In that same document, Mr. McCameron reports the following, “I try to do what I can throughout the day, but my mother-in-law is at my house while my wife is at work to do most of the daily things.” Id. Regarding whether he takes care of his children, he says that he tries to do what he can “but [his] mother-in-law does pretty much everything.” Regarding whether he takes care of animals, he says “If I feel like I can do it, I try. But my mother-in-law does pretty much all those things.” AR 218. He further states that he is slow at getting dressed and bathing, and that it is hard to sit when he needs to use the restroom. AR 219. If he must cook for himself, he only cooks frozen dinners to avoid having to stand for too long. Id. This document, when read in its entirety, does not support the ALJ's finding that Mr. McCameron does not require a break every hour. Instead, it again demonstrates that he struggles with pain daily, and that he cannot remain in one position too long, further supporting Dr. Nnunukwe's opinion that frequent breaks would be necessary.

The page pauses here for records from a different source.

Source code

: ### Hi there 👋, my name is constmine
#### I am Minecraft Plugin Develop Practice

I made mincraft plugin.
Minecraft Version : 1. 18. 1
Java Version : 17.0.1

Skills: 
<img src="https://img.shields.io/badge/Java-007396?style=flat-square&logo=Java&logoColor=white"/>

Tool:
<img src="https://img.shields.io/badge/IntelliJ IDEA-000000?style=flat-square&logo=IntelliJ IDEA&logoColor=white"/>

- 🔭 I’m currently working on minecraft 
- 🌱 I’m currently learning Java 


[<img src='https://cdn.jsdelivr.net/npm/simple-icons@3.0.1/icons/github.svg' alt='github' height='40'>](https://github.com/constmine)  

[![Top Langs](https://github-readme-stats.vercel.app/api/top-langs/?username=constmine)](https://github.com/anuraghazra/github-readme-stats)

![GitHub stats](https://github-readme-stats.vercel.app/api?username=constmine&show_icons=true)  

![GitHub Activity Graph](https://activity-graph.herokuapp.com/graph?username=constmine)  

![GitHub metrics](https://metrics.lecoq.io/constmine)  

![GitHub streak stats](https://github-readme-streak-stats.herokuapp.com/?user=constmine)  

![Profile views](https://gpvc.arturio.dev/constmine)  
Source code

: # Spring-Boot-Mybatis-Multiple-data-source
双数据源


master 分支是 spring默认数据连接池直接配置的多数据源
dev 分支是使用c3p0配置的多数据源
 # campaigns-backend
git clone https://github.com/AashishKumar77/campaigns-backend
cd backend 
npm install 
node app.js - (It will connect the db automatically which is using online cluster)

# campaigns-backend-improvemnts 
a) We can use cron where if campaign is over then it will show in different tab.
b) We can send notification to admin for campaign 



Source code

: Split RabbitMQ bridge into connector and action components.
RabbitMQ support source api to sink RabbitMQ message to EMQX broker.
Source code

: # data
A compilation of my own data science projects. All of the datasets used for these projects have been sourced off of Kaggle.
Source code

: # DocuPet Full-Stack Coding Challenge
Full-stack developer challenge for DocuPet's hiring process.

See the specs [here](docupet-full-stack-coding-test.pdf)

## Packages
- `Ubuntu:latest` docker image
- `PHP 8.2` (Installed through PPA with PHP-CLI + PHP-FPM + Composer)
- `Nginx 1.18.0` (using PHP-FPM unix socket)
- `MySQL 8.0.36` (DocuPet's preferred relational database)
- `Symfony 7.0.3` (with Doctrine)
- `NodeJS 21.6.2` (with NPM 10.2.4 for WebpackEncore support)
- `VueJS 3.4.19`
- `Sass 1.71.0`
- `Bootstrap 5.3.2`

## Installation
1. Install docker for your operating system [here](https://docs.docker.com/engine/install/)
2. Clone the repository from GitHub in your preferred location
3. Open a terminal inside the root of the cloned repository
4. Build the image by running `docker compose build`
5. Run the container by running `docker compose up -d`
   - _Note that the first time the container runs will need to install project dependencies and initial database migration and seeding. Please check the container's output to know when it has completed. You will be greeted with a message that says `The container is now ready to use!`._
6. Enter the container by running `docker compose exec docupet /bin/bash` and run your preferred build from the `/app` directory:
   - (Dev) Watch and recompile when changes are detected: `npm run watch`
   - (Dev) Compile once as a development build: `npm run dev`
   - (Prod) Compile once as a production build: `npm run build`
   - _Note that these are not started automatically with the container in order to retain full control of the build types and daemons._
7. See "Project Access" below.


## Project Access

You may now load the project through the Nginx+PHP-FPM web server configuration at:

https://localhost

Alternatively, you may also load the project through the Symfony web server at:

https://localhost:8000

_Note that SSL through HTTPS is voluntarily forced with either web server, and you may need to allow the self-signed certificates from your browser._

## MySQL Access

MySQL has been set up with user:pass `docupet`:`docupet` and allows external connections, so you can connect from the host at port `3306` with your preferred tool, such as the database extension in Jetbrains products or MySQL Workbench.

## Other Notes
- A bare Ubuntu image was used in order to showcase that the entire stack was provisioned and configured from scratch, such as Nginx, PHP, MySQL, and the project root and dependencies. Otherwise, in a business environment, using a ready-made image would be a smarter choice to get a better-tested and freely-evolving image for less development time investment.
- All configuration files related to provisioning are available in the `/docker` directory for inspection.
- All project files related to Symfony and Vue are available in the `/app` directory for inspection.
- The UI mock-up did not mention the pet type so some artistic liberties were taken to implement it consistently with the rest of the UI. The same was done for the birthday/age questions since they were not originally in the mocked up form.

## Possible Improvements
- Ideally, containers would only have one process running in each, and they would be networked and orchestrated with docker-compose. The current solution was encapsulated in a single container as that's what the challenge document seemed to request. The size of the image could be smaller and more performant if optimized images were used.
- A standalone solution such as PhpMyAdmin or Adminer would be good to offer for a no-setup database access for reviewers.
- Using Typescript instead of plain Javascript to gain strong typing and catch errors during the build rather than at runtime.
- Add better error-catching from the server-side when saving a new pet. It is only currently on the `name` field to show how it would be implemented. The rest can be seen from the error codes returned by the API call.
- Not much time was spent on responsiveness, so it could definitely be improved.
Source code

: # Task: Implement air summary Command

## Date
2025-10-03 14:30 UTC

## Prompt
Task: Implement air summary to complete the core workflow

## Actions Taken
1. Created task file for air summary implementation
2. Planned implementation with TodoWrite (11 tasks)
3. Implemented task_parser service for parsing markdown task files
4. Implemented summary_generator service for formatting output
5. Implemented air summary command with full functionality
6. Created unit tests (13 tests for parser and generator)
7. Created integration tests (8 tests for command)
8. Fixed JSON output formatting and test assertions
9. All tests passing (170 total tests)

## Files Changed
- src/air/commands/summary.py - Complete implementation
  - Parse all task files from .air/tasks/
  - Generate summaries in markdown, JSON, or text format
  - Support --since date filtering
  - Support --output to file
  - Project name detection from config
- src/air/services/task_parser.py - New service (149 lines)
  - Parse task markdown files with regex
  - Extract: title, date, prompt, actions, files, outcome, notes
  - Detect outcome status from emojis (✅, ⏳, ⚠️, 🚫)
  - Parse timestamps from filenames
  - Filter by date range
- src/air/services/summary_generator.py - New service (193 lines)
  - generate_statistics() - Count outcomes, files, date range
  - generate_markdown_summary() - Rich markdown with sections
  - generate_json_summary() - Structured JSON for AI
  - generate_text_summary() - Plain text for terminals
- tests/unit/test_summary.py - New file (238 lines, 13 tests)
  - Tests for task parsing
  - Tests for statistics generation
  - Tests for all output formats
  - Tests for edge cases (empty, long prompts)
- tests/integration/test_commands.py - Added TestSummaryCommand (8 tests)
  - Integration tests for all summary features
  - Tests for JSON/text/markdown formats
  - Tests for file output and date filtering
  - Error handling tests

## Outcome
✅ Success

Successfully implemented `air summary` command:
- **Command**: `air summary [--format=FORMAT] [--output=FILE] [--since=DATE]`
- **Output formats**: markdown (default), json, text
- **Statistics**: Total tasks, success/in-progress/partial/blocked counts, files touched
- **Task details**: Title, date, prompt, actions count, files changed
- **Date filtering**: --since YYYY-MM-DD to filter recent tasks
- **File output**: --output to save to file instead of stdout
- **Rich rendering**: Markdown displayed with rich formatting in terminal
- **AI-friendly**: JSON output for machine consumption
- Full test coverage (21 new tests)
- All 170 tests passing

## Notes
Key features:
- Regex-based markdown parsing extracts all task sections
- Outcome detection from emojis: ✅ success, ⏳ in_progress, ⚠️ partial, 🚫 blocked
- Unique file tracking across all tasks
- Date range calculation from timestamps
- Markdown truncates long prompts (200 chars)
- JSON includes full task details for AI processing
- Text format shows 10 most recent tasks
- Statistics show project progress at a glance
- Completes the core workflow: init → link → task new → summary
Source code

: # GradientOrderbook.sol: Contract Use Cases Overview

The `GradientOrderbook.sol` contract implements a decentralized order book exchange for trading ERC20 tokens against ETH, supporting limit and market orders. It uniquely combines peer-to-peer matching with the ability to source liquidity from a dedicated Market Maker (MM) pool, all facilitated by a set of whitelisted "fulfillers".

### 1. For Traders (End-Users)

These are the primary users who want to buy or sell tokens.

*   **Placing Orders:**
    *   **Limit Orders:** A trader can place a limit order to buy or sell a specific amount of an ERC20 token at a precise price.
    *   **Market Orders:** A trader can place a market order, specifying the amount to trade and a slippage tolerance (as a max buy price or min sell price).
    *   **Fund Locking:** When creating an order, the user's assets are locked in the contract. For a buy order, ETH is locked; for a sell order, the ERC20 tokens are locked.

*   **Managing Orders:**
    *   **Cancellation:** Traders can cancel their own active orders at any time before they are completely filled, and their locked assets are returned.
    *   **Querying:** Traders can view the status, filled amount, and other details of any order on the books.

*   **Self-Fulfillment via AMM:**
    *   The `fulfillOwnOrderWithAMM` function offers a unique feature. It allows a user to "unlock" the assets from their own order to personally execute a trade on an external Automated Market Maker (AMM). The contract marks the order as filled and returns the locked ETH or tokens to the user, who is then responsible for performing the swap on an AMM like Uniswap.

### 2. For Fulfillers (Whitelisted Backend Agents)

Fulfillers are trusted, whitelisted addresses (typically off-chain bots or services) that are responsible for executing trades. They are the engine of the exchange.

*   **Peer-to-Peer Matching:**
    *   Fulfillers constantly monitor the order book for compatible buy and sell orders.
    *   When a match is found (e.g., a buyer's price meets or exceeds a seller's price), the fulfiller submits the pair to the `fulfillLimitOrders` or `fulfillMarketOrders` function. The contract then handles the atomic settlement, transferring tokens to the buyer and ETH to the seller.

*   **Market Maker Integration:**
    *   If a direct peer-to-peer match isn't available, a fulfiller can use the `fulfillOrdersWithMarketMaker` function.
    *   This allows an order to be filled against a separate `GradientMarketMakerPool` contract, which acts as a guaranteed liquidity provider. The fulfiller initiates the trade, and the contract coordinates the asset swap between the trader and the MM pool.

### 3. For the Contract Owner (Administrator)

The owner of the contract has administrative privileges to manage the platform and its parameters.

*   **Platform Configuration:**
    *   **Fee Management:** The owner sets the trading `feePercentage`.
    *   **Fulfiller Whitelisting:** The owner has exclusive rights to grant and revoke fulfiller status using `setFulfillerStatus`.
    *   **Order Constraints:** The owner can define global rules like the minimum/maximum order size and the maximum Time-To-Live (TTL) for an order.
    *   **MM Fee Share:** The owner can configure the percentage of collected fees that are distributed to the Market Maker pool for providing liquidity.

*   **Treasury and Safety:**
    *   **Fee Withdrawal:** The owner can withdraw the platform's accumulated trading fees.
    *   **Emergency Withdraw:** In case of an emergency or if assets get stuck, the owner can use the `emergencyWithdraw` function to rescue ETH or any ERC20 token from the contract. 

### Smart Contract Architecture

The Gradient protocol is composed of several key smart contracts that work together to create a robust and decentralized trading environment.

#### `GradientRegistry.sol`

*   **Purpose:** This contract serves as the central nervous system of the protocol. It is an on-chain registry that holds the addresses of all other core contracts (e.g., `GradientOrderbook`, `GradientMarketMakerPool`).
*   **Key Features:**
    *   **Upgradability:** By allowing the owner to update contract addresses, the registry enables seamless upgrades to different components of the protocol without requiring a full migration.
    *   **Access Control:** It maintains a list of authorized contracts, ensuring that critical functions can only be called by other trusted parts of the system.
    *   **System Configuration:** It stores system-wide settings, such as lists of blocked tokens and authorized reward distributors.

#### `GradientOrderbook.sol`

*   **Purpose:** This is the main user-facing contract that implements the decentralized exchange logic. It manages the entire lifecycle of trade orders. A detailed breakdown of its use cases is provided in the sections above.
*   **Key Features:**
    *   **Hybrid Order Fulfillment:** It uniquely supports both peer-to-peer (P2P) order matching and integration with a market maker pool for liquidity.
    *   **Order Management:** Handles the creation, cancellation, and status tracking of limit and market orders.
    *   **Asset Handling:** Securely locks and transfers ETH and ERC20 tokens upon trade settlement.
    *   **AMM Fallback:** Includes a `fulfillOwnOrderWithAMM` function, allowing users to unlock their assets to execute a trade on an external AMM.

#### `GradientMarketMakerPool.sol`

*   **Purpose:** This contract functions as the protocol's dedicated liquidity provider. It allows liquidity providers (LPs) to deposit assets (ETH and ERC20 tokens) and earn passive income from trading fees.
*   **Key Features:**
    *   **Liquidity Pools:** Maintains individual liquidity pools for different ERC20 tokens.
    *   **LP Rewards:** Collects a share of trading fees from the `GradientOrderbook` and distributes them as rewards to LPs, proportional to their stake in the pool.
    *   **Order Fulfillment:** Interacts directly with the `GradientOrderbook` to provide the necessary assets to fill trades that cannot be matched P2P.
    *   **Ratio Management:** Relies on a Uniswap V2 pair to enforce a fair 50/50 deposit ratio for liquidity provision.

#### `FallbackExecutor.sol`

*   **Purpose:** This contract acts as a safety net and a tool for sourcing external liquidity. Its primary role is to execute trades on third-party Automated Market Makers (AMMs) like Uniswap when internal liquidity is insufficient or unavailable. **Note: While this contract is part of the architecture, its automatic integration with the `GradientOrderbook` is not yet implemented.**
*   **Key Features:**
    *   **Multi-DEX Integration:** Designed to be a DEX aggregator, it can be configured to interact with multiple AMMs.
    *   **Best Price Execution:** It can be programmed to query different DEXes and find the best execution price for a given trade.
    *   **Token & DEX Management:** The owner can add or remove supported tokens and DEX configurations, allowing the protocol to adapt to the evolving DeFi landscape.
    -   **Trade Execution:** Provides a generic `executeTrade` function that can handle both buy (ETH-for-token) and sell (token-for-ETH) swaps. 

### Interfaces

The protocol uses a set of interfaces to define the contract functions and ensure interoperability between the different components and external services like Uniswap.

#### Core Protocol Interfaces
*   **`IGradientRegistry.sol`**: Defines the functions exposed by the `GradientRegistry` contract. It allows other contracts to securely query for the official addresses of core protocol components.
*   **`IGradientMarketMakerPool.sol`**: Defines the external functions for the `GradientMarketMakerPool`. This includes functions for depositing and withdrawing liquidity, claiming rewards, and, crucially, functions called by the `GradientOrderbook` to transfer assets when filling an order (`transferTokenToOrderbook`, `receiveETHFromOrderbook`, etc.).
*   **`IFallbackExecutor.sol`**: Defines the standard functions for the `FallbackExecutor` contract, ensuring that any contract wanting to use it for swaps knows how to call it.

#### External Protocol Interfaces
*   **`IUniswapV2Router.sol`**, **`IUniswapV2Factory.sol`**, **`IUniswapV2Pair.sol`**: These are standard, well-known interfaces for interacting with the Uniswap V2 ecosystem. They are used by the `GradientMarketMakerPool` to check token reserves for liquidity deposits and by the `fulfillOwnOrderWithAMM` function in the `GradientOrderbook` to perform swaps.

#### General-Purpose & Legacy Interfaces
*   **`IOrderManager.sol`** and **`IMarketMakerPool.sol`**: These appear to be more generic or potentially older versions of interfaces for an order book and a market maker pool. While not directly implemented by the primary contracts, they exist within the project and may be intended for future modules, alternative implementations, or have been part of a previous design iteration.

The ALJ next considers the treatment Mr. McCameron received. He writes that “[t]he claimant also reported improvement with the use of his spinal stimulator, which allowed him to cut down on his medication. His pain also appeared stable throughout much of the record, with little treatment in 2018.” AR 16. The ALJ again removes these two statements from their context. Though Mr. McCameron did have a spinal stimulator implant that initially provided relief, the efficacy of that implant decreased overtime. AR 675. In fact, because of the decreasing effectiveness, Mr. McCameron's doctor again recommended a more invasive spinal surgery and planned on presenting Mr. McCameron's case to other physicians at a medical conference to elicit feedback on effective treatment for Mr. McCameron. AR 50. The ALJ does not reference these facts in his decision, again potentially obscuring the true nature of Mr. McCameron's condition overall. That Mr. McCameron may have at one time experienced temporary relief does not necessarily mean the pain he complains of presently permits him to perform work-related activities. Because the ALJ selected cherry-picked facts from the record that supported a finding of non-disability, but did not cite facts that supported a finding of disability, the Court concludes that the ALJ did not “specifically articulate why and on what basis . . . plaintiff's subjective statements about pain are unsupported by the record” in violation of 20 C.F.R. § 404.1529(c)(3).
At Mr. McCameron's hearing the vocational expert testified that a hypothetical individual with Dr. Nnunukwe's restrictions-taking one break every hour-would not be able to find competitive employment. AR 61-62. Accordingly, if the ALJ followed Dr. Nnunukwe's opinion, then he likely would have found Mr. McCameron to be disabled. The ALJ must provide specific reasons that are supported by the record for why (1) he rejected Dr. Nnunukwe's limitations, and (2) he found Mr. McCameron's subjective statements about his pain inconsistent with the overall record. So far, the evidence to which the ALJ cites provides support for a finding of disability, rather than one of non-disability. As such, the ALJ's decision is REVERSED and REMANDED.
ORDER
The Court REVERSES the Commissioner's decision denying Mr. McCameron's application for SSI and REMANDS for reevaluation of the evidence consistent with this order.